Prof. Burger’s analysis also shows that changes in durable consumption, investment in the manufacturing sector, investment in the private sector, as well as investment in non-residential buildings preceded changes in the GDP. If changes in a variable such as durable consumption precede changes in the GDP, it is an indication that durable consumption is one of the drivers of the business cycle. The up or down swing of durable consumption may, in other words, just as well contribute to an up or down swing in the business cycle.

A surprising finding of the analysis is the particularly strong role durable consumption has played in the business cycle since 1994. This finding is especially surprising due to the fact that durable consumption only constitutes about 12% of the total household consumption.

A further surprising finding is the particularly small role exports have been playing since 1960 as a driver of the business cycle. In South Africa it is still generally accepted that exports are one of the most important drivers of the business cycle. It is generally accepted that, should the business cycles of South Africa’s most important trade partners show an upward phase; these partners will purchase more from South Africa. This increase in exports will contribute to the South African economy moving upward. Prof. Burger’s analyses shows, however, that exports have generally never fulfil this role.

Over and above the identification of the drivers of the South African business cycle, Prof. Burger’s analysis also investigated the volatility of the business cycle.

When the periods 1976-1994 and 1994-2006 are compared, the analysis shows that the volatility of the business cycle has reduced since 1994 with more than half. The reduction in volatility can be traced to the reduction in the volatility of household consumption (especially durables and services), as well as a reduction in the volatility of investment in machinery, non-residential buildings and transport equipment. The last three coincide with the general reduction in the volatility of investment in the manufacturing sector. Investment in sectors such as electricity and transport (not to be confused with investment in transport equipment by various sectors) which are strongly dominated by the government, did not contribute to the decrease in volatility.
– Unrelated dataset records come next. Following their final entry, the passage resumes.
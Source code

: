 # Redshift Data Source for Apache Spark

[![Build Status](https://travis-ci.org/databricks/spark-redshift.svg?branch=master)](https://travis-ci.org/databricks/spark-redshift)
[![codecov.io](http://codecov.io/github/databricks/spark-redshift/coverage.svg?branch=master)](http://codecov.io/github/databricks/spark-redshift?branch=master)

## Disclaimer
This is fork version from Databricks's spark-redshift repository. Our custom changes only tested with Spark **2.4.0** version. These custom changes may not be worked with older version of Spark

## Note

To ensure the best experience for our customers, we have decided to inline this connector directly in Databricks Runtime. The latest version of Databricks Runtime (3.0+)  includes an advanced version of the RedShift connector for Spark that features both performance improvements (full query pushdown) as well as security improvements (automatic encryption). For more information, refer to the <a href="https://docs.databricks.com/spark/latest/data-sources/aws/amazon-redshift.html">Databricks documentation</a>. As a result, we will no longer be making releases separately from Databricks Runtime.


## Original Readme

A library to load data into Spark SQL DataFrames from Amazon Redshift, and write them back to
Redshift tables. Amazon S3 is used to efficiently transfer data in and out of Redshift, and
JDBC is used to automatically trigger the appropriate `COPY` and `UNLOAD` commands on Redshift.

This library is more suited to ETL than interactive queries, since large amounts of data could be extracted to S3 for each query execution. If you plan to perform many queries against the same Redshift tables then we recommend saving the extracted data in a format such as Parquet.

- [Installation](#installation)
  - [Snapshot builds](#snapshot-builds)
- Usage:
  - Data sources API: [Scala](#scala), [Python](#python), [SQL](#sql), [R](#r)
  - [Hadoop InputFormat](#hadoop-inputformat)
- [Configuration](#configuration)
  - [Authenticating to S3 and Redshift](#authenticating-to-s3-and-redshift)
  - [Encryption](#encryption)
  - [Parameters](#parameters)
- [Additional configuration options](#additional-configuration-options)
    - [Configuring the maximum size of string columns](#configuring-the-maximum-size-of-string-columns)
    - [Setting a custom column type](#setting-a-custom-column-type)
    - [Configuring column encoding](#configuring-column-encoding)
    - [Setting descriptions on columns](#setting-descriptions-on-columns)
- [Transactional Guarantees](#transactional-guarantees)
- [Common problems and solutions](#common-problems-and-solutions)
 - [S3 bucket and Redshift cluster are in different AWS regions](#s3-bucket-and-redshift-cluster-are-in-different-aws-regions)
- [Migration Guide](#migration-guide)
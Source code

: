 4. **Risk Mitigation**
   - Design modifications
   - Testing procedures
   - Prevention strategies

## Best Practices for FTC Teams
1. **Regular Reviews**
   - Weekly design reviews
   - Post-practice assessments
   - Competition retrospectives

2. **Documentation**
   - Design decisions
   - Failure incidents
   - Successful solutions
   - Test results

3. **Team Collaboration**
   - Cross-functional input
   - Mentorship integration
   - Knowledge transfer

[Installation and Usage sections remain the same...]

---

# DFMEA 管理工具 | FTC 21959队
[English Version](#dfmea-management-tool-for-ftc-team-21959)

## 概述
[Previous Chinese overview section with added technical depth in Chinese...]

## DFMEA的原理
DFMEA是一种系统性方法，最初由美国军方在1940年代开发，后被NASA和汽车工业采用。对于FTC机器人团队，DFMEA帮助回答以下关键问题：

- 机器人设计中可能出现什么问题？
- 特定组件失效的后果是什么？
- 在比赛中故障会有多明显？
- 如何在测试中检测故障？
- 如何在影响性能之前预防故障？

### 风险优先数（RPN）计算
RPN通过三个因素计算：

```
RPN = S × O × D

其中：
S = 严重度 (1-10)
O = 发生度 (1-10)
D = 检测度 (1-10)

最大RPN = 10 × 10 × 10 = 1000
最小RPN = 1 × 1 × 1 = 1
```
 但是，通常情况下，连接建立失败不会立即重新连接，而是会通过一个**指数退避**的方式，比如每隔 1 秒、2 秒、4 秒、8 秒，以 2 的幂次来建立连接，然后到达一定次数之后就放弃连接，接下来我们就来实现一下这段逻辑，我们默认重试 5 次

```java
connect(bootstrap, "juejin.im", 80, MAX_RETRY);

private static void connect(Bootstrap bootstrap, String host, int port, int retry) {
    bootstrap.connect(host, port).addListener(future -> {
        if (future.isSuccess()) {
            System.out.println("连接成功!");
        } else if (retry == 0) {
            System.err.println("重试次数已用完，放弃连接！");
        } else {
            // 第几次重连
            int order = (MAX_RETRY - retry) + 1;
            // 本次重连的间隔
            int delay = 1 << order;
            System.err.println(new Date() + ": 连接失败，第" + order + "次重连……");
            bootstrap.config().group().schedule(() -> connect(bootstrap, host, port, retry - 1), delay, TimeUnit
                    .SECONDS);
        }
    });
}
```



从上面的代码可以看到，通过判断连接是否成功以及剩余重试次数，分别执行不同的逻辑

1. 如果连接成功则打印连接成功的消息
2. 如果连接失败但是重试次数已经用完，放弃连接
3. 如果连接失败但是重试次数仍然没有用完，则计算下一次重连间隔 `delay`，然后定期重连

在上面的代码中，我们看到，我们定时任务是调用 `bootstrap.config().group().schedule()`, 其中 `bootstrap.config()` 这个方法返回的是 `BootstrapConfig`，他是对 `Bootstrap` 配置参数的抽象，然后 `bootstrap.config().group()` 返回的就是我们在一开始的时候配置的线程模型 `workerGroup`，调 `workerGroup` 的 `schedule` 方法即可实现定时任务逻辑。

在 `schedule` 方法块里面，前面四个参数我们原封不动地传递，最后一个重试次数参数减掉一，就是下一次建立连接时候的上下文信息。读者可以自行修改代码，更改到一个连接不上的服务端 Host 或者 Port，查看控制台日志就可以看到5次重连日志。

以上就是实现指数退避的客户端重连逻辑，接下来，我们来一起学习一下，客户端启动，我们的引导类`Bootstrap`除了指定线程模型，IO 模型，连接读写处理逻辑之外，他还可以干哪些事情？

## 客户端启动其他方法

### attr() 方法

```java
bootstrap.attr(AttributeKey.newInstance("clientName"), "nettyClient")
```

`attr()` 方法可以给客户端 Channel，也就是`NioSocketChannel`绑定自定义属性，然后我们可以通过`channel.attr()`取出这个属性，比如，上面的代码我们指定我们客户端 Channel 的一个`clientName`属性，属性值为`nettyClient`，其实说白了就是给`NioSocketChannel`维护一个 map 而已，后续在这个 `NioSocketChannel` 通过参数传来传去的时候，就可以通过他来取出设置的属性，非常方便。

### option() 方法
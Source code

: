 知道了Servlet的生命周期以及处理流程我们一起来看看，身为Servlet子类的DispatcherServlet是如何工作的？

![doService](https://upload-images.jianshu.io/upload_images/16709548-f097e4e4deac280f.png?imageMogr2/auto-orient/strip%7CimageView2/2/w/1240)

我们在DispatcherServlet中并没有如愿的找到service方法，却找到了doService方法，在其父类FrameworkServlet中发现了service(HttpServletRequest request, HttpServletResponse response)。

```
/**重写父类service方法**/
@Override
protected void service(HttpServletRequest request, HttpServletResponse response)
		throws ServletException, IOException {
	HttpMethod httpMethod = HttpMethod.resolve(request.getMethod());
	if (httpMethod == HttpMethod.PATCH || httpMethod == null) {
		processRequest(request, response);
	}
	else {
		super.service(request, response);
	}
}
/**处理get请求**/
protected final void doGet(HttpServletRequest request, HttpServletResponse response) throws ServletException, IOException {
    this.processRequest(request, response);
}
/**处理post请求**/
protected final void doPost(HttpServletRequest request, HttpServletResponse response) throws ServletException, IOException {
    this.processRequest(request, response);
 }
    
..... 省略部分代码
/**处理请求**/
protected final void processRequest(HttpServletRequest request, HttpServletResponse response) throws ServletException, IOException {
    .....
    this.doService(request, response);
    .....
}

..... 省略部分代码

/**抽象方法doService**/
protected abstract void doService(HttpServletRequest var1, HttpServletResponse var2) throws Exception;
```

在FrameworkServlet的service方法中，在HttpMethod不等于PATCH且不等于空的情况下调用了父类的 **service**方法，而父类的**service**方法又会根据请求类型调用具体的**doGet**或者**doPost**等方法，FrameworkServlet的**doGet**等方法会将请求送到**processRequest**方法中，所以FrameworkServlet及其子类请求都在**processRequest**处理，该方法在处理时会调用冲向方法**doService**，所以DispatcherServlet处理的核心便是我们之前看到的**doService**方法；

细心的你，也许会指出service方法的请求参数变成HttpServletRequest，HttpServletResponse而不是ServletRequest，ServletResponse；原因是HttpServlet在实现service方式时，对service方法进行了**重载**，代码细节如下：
In his analysis, Prof. Burger supplies reasons for the reduction in volatility. One of the explanations is the reduction in the shocks affecting the economy – especially in the South African context. Another explanation is the application of an improved monetary policy by the South African Reserve Bank since the mid 1990’s. A third explanation is the better access to liquidity and credit since the mid 1990’s, which enables the better management of household finance and the absorption of financial shocks.

A further reason which contributed to the reduction in volatility in countries such as the United States of America’s business cycle is better inventory management. While the volatility of inventory in South Africa has also reduced there is, according to Prof. Burger, little proof that better inventory management contributed to the reduction in volatility of the GDP.